● **INPUT DATA**:
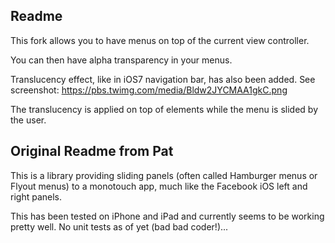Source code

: Readme
-----------------------

This fork allows you to have menus on top of the current view controller.

You can then have alpha transparency in your menus.

Translucency effect, like in iOS7 navigation bar, has also been added. See screenshot: https://pbs.twimg.com/media/Bldw2JYCMAA1gkC.png

The translucency is applied on top of elements while the menu is slided by the user.


Original Readme from Pat
-------------------------

This is a library providing sliding panels (often called Hamburger menus or Flyout menus) to a monotouch app, much like the Facebook iOS left and right panels.

This has been tested on iPhone and iPad and currently seems to be working pretty well.  No unit tests as of yet (bad bad coder!)...

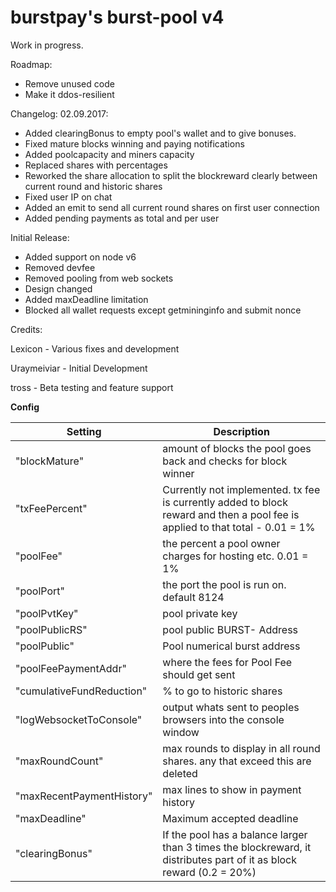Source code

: burstpay's burst-pool v4
==========


Work in progress.

Roadmap:
- Remove unused code
- Make it ddos-resilient

Changelog:
02.09.2017:
- Added clearingBonus to empty pool's wallet and to give bonuses.
- Fixed mature blocks winning and paying notifications
- Added poolcapacity and miners capacity
- Replaced shares with percentages
- Reworked the share allocation to split the blockreward clearly between current round and historic shares
- Fixed user IP on chat
- Added an emit to send all current round shares on first user connection
- Added pending payments as total and per user 

Initial Release:
- Added support on node v6
- Removed devfee
- Removed pooling from web sockets
- Design changed
- Added maxDeadline limitation
- Blocked all wallet requests except getmininginfo and submit nonce


Credits:

Lexicon - Various fixes and development 

Uraymeiviar - Initial Development

tross - Beta testing and feature support


**Config**

| Setting | Description |
| --- | --- |
|"blockMature" | amount of blocks the pool goes back and checks for block winner|
|"txFeePercent" | Currently not implemented. tx fee is currently added to block reward and then a pool fee is applied to that total - 0.01 = 1% |
|"poolFee" | the percent a pool owner charges for hosting etc. 0.01 = 1%|
|"poolPort" | the port the pool is run on. default 8124|
|"poolPvtKey" | pool private key|
|"poolPublicRS" | pool public BURST- Address|
|"poolPublic" | Pool numerical burst address|
|"poolFeePaymentAddr" | where the fees for Pool Fee should get sent|
|"cumulativeFundReduction" | % to go to historic shares|
|"logWebsocketToConsole" | output whats sent to peoples browsers into the console window|
|"maxRoundCount" | max rounds to display in all round shares. any that exceed this are deleted|
|"maxRecentPaymentHistory" | max lines to show in payment history|
|"maxDeadline" | Maximum accepted deadline|
|"clearingBonus" | If the pool has a balance larger than 3 times the blockreward, it distributes part of it as block reward (0.2 = 20%)|
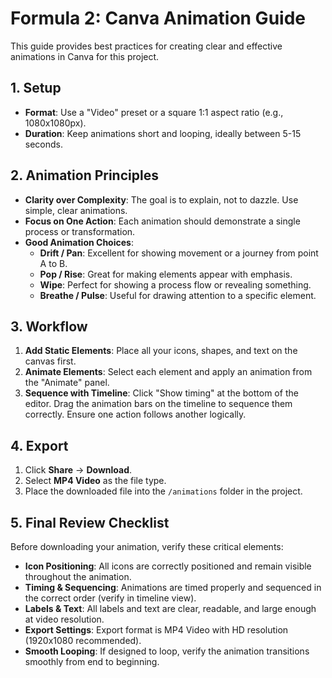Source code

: # Formula 2: Canva Animation Guide

This guide provides best practices for creating clear and effective animations in Canva for this project.

## 1. Setup

*   **Format**: Use a "Video" preset or a square 1:1 aspect ratio (e.g., 1080x1080px).
*   **Duration**: Keep animations short and looping, ideally between 5-15 seconds.

## 2. Animation Principles

*   **Clarity over Complexity**: The goal is to explain, not to dazzle. Use simple, clear animations.
*   **Focus on One Action**: Each animation should demonstrate a single process or transformation.
*   **Good Animation Choices**: 
    *   **Drift / Pan**: Excellent for showing movement or a journey from point A to B.
    *   **Pop / Rise**: Great for making elements appear with emphasis.
    *   **Wipe**: Perfect for showing a process flow or revealing something.
    *   **Breathe / Pulse**: Useful for drawing attention to a specific element.

## 3. Workflow

1.  **Add Static Elements**: Place all your icons, shapes, and text on the canvas first.
2.  **Animate Elements**: Select each element and apply an animation from the "Animate" panel.
3.  **Sequence with Timeline**: Click "Show timing" at the bottom of the editor. Drag the animation bars on the timeline to sequence them correctly. Ensure one action follows another logically.

## 4. Export

1.  Click **Share** -> **Download**.
2.  Select **MP4 Video** as the file type.
3.  Place the downloaded file into the `/animations` folder in the project.

## 5. Final Review Checklist

Before downloading your animation, verify these critical elements:

*   **Icon Positioning**: All icons are correctly positioned and remain visible throughout the animation.
*   **Timing & Sequencing**: Animations are timed properly and sequenced in the correct order (verify in timeline view).
*   **Labels & Text**: All labels and text are clear, readable, and large enough at video resolution.
*   **Export Settings**: Export format is MP4 Video with HD resolution (1920x1080 recommended).
*   **Smooth Looping**: If designed to loop, verify the animation transitions smoothly from end to beginning.
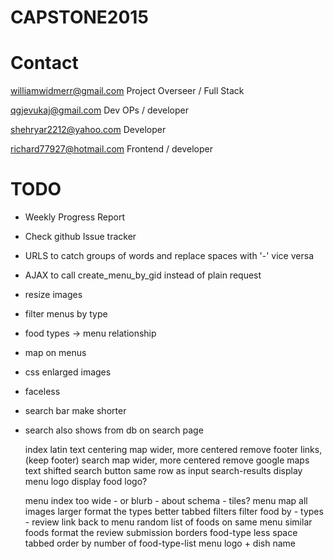 # CAPSTONE2015

# Contact

  williamwidmerr@gmail.com  Project Overseer / Full Stack

  qgjevukaj@gmail.com Dev OPs / developer
  
  shehryar2212@yahoo.com Developer
  
  richard77927@hotmail.com Frontend / developer

# TODO

- Weekly Progress Report

- Check github Issue tracker

- URLS to catch groups of words and replace spaces with '-' vice versa

- AJAX to call create_menu_by_gid instead of plain request

- resize images

- filter menus by type

- food types -> menu relationship

- map on menus 

- css enlarged images

- faceless 

- search bar make shorter

- search also shows from db on search page 

  index
latin text
centering
map wider, more centered
remove footer links, (keep footer)
  search
map wider, more centered
remove google maps text
shifted search button same row as input
  search-results
display menu logo
display food logo?

  menu index
too wide - or blurb - about schema - tiles?
  menu
map
all images larger
format the types better
tabbed filters
filter food by - types - 
  review
link back to menu
random list of foods on same menu
similar foods
format the review submission
borders
  food-type
less space
tabbed order by number of
  food-type-list
menu logo + dish name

● **WORK INSTRUCTION**: The answer must be every line from the records above that contains "resolution".

● **EXPECTED OUTPUT**:
*   **Labels & Text**: All labels and text are clear, readable, and large enough at video resolution.
*   **Export Settings**: Export format is MP4 Video with HD resolution (1920x1080 recommended).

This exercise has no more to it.